Gould likened filmmaking to an orchestrated composition: The director conducts. The writers compose. The actors bring it to life.
“It’s like a symphony,” he said.
Throughout his career, Gould has acted alongside dozens of acclaimed actors and actresses. Gould played Monica and Ross’ father on the NBC sitcom “Friends.” He also acted with George Clooney and Brad Pitt in the “Ocean’s” trilogy and hosted “Saturday Night Live” six times. He has even done voice-over work for animated shows, such as Disney Channel’s “Kim Possible.”
But Gould said the old-world glamor of Hollywood has undergone “big changes” since he began acting.
“So much of the mystery, romance and nature of what’s possible in film has been outrun by technology,” Gould said. “There’s an insatiable appetite to create more products. Like our American economy, things have gone too fast. I feel that that disrupts the order of things.”
One audience member interviewed said he could feel Gould’s passion during the talk.

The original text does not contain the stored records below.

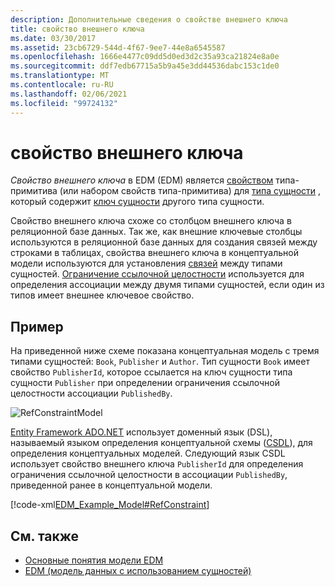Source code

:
 ```yaml
---
description: Дополнительные сведения о свойстве внешнего ключа
title: свойство внешнего ключа
ms.date: 03/30/2017
ms.assetid: 23cb6729-544d-4f67-9ee7-44e8a6545587
ms.openlocfilehash: 1666e4477c09dd5d0ed3d2c35a93ca21824e8a0e
ms.sourcegitcommit: ddf7edb67715a5b9a45e3dd44536dabc153c1de0
ms.translationtype: MT
ms.contentlocale: ru-RU
ms.lasthandoff: 02/06/2021
ms.locfileid: "99724132"
---
```

# <a name="foreign-key-property"></a>свойство внешнего ключа

*Свойство внешнего ключа* в EDM (EDM) является [свойством](property.md) типа-примитива (или набором свойств типа-примитива) для [типа сущности](entity-type.md) , который содержит [ключ сущности](entity-key.md) другого типа сущности.  
  
 Свойство внешнего ключа схоже со столбцом внешнего ключа в реляционной базе данных. Так же, как внешние ключевые столбцы используются в реляционной базе данных для создания связей между строками в таблицах, свойства внешнего ключа в концептуальной модели используются для установления [связей](association-type.md) между типами сущностей. [Ограничение ссылочной целостности](referential-integrity-constraint.md) используется для определения ассоциации между двумя типами сущностей, если один из типов имеет внешнее ключевое свойство.  
  
## <a name="example"></a>Пример  

 На приведенной ниже схеме показана концептуальная модель с тремя типами сущностей: `Book`, `Publisher` и `Author`. Тип сущности `Book` имеет свойство `PublisherId`, которое ссылается на ключ сущности типа сущности `Publisher` при определении ограничения ссылочной целостности ассоциации `PublishedBy`.  
  
 ![RefConstraintModel](./media/foreign-key-property/reference-constraint-model.gif "Пример модели ссылочного ограничения")  
  
 [Entity Framework ADO.NET](./ef/index.md) использует доменный язык (DSL), называемый языком определения концептуальной схемы ([CSDL](/ef/ef6/modeling/designer/advanced/edmx/csdl-spec)), для определения концептуальных моделей. Следующий язык CSDL использует свойство внешнего ключа `PublisherId` для определения ограничения ссылочной целостности в ассоциации `PublishedBy`, приведенной ранее в концептуальной модели.  
  
 [!code-xml[EDM_Example_Model#RefConstraint](../../../../samples/snippets/xml/VS_Snippets_Data/edm_example_model/xml/books4.edmx#refconstraint)]  
  
## <a name="see-also"></a>См. также

- [Основные понятия модели EDM](entity-data-model-key-concepts.md)
- [EDM (модель данных с использованием сущностей)](entity-data-model.md)
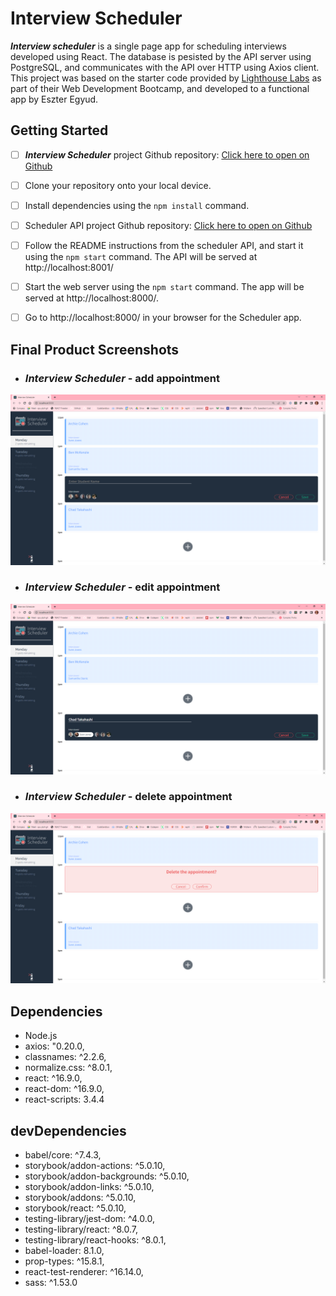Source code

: # Interview Scheduler

***Interview scheduler*** is a single page app for scheduling interviews developed using React. The database is pesisted by the API server using PostgreSQL, and communicates with the API over HTTP using Axios client. 
This project was based on the starter code provided by [Lighthouse Labs](http://www.lighthouselabs.ca/) as part of their Web Development Bootcamp, and developed to a functional app by Eszter Egyud.


## Getting Started

- [ ]  ***Interview Scheduler*** project Github repository: 
  [Click here to open on Github](https://github.com/eegyudt/scheduler)
- [ ] Clone your repository onto your local device.
- [ ] Install dependencies using the ```npm install``` command.
- [ ] Scheduler API project Github repository: 
  [Click here to open on Github](https://github.com/eegyudt/scheduler-api)
- [ ] Follow the README instructions from the scheduler API, and start it using the ```npm start``` command. The API will be served at http://localhost:8001/
- [ ] Start the web server using the ```npm start``` command. The app will be served at http://localhost:8000/.
- [ ] Go to http://localhost:8000/ in your browser for the Scheduler app.


## Final Product Screenshots

- ### ***Interview Scheduler*** - add appointment

![##Scheduler: new appointment](https://github.com/eegyudt/scheduler/blob/master/docs/Scheduler_Add.PNG)

- ### ***Interview Scheduler*** - edit appointment

![##Scheduler: edit appointment](https://github.com/eegyudt/scheduler/blob/master/docs/Scheduler_Edit.PNG)

- ### ***Interview Scheduler*** - delete appointment

![##Scheduler: delete appointment](https://github.com/eegyudt/scheduler/blob/master/docs/Scheduler_Delete.PNG)


## Dependencies

- Node.js
- axios: "0.20.0,
- classnames: ^2.2.6,
- normalize.css: ^8.0.1,
- react: ^16.9.0,
- react-dom: ^16.9.0,
- react-scripts: 3.4.4

## devDependencies

- babel/core: ^7.4.3,
- storybook/addon-actions: ^5.0.10,
- storybook/addon-backgrounds: ^5.0.10,
- storybook/addon-links: ^5.0.10,
- storybook/addons: ^5.0.10,
- storybook/react: ^5.0.10,
- testing-library/jest-dom: ^4.0.0,
- testing-library/react: ^8.0.7,
- testing-library/react-hooks: ^8.0.1,
- babel-loader: 8.1.0,
- prop-types: ^15.8.1,
- react-test-renderer: ^16.14.0,
- sass: ^1.53.0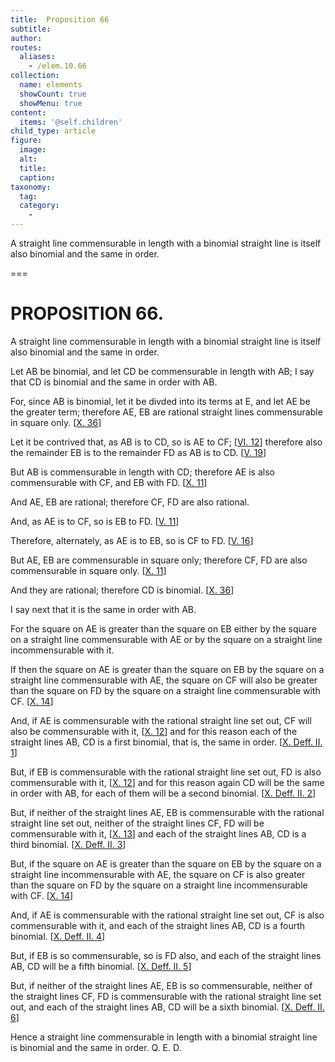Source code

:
 ```yaml
---
title:  Proposition 66
subtitle: 
author:
routes:
  aliases:
    - /elem.10.66
collection:
  name: elements
  showCount: true
  showMenu: true
content:
  items: '@self.children'
child_type: article
figure:
  image:
  alt:
  title:
  caption:
taxonomy:
  tag:
  category:
    - 
---
```


<p><hi rend="ital">A straight line commensurable in length with a binomial straight line is itself also binomial and the same in order</hi>. </p>

===

<h1>PROPOSITION 66.</h1>
<p><span class="ital">A straight line commensurable in length with a binomial straight line is itself also binomial and the same in order</span>. </p>

<p>Let <span class="ital">AB</span> be binomial, and let <span class="ital">CD</span> be commensurable in length with <span class="ital">AB</span>;  I say that <span class="ital">CD</span> is binomial and the same in order with <span class="ital">AB</span>. </p>

<p>For, since <span class="ital">AB</span> is binomial, let it be divded into its terms at <span class="ital">E</span>, and let <span class="ital">AE</span> be the greater term; <pb n="146"/>therefore <span class="ital">AE</span>, <span class="ital">EB</span> are rational straight lines commensurable in square only. [<a href="/elem.10.36">X. 36</a>] </p>

<p>Let it be contrived that, as <span class="ital">AB</span> is to <span class="ital">CD</span>, so is <span class="ital">AE</span> to <span class="ital">CF</span>; [<a href="/elem.6.12">VI. 12</a>] therefore also the remainder <span class="ital">EB</span> is to the remainder <span class="ital">FD</span> as <span class="ital">AB</span> is to <span class="ital">CD</span>. [<a href="/elem.5.19">V. 19</a>] </p>

<p>But <span class="ital">AB</span> is commensurable in length with <span class="ital">CD</span>; therefore <span class="ital">AE</span> is also commensurable with <span class="ital">CF</span>, and <span class="ital">EB</span> with <span class="ital">FD</span>. [<a href="/elem.10.11">X. 11</a>] </p>

<p>And <span class="ital">AE</span>, <span class="ital">EB</span> are rational; therefore <span class="ital">CF</span>, <span class="ital">FD</span> are also rational. </p>

<p>And, as <span class="ital">AE</span> is to <span class="ital">CF</span>, so is <span class="ital">EB</span> to <span class="ital">FD</span>. [<a href="/elem.5.11">V. 11</a>] </p>

<p>Therefore, alternately, as <span class="ital">AE</span> is to <span class="ital">EB</span>, so is <span class="ital">CF</span> to <span class="ital">FD</span>. [<a href="/elem.5.16">V. 16</a>] </p>

<p>But <span class="ital">AE</span>, <span class="ital">EB</span> are commensurable in square only; therefore <span class="ital">CF</span>, <span class="ital">FD</span> are also commensurable in square only. [<a href="/elem.10.11">X. 11</a>] </p>

<p>And they are rational; therefore <span class="ital">CD</span> is binomial. [<a href="/elem.10.36">X. 36</a>] </p>

<p>I say next that it is the same in order with <span class="ital">AB</span>. </p>

<p>For the square on <span class="ital">AE</span> is greater than the square on <span class="ital">EB</span> either by the square on a straight line commensurable with <span class="ital">AE</span> or by the square on a straight line incommensurable with it. </p>

<p>If then the square on <span class="ital">AE</span> is greater than the square on <span class="ital">EB</span> by the square on a straight line commensurable with <span class="ital">AE</span>, the square on <span class="ital">CF</span> will also be greater than the square on <span class="ital">FD</span> by the square on a straight line commensurable with <span class="ital">CF</span>. [<a href="/elem.10.14">X. 14</a>] </p>

<p>And, if <span class="ital">AE</span> is commensurable with the rational straight line set out, <span class="ital">CF</span> will also be commensurable with it, [<a href="/elem.10.12">X. 12</a>] and for this reason each of the straight lines <span class="ital">AB</span>, <span class="ital">CD</span> is a first binomial, that is, the same in order. [<a href="/elem.10.def.2.1">X. Deff. II. 1</a>] </p>

<p>But, if <span class="ital">EB</span> is commensurable with the rational straight line set out, <span class="ital">FD</span> is also commensurable with it, [<a href="/elem.10.12">X. 12</a>] and for this reason again <span class="ital">CD</span> will be the same in order with <span class="ital">AB</span>, for each of them will be a second binomial. [<a href="/elem.10.def.2.2">X. Deff. II. 2</a>] <pb n="147"/></p>

<p>But, if neither of the straight lines <span class="ital">AE</span>, <span class="ital">EB</span> is commensurable with the rational straight line set out, neither of the straight lines <span class="ital">CF</span>, <span class="ital">FD</span> will be commensurable with it, [<a href="/elem.10.13">X. 13</a>] and each of the straight lines <span class="ital">AB</span>, <span class="ital">CD</span> is a third binomial. [<a href="/elem.10.def.2.3">X. Deff. II. 3</a>] </p>

<p>But, if the square on <span class="ital">AE</span> is greater than the square on <span class="ital">EB</span> by the square on a straight line incommensurable with <span class="ital">AE</span>, the square on <span class="ital">CF</span> is also greater than the square on <span class="ital">FD</span> by the square on a straight line incommensurable with <span class="ital">CF</span>. [<a href="/elem.10.14">X. 14</a>] </p>

<p>And, if <span class="ital">AE</span> is commensurable with the rational straight line set out, <span class="ital">CF</span> is also commensurable with it, and each of the straight lines <span class="ital">AB</span>, <span class="ital">CD</span> is a fourth binomial. [<a href="/elem.10.def.2.4">X. Deff. II. 4</a>] </p>

<p>But, if <span class="ital">EB</span> is so commensurable, so is <span class="ital">FD</span> also, and each of the straight lines <span class="ital">AB</span>, <span class="ital">CD</span> will be a fifth binomial. [<a href="/elem.10.def.2.5">X. Deff. II. 5</a>] </p>

<p>But, if neither of the straight lines <span class="ital">AE</span>, <span class="ital">EB</span> is so commensurable, neither of the straight lines <span class="ital">CF</span>, <span class="ital">FD</span> is commensurable with the rational straight line set out, and each of the straight lines <span class="ital">AB</span>, <span class="ital">CD</span> will be a sixth binomial. [<a href="/elem.10.def.2.6">X. Deff. II. 6</a>] </p>

<p>Hence a straight line commensurable in length with a binomial straight line is binomial and the same in order. Q. E. D.</p>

“I can tell he cares about his acting a lot and puts a lot of heart into what he does,” Miron said.
Davenport College Master Richard Schottenfeld ended the talk by commenting on the breadth of Gould’s career.
“[His] remarkable career has allowed the actor to create roles that resonate with many different people,” he said.
But Gould had the last words.
After a recent hip replacement surgery, Gould said his doctor cautioned him to recognize his limitations.
“It’s human nature to be complacent,” Gould chuckled. “But someone has to go beyond.”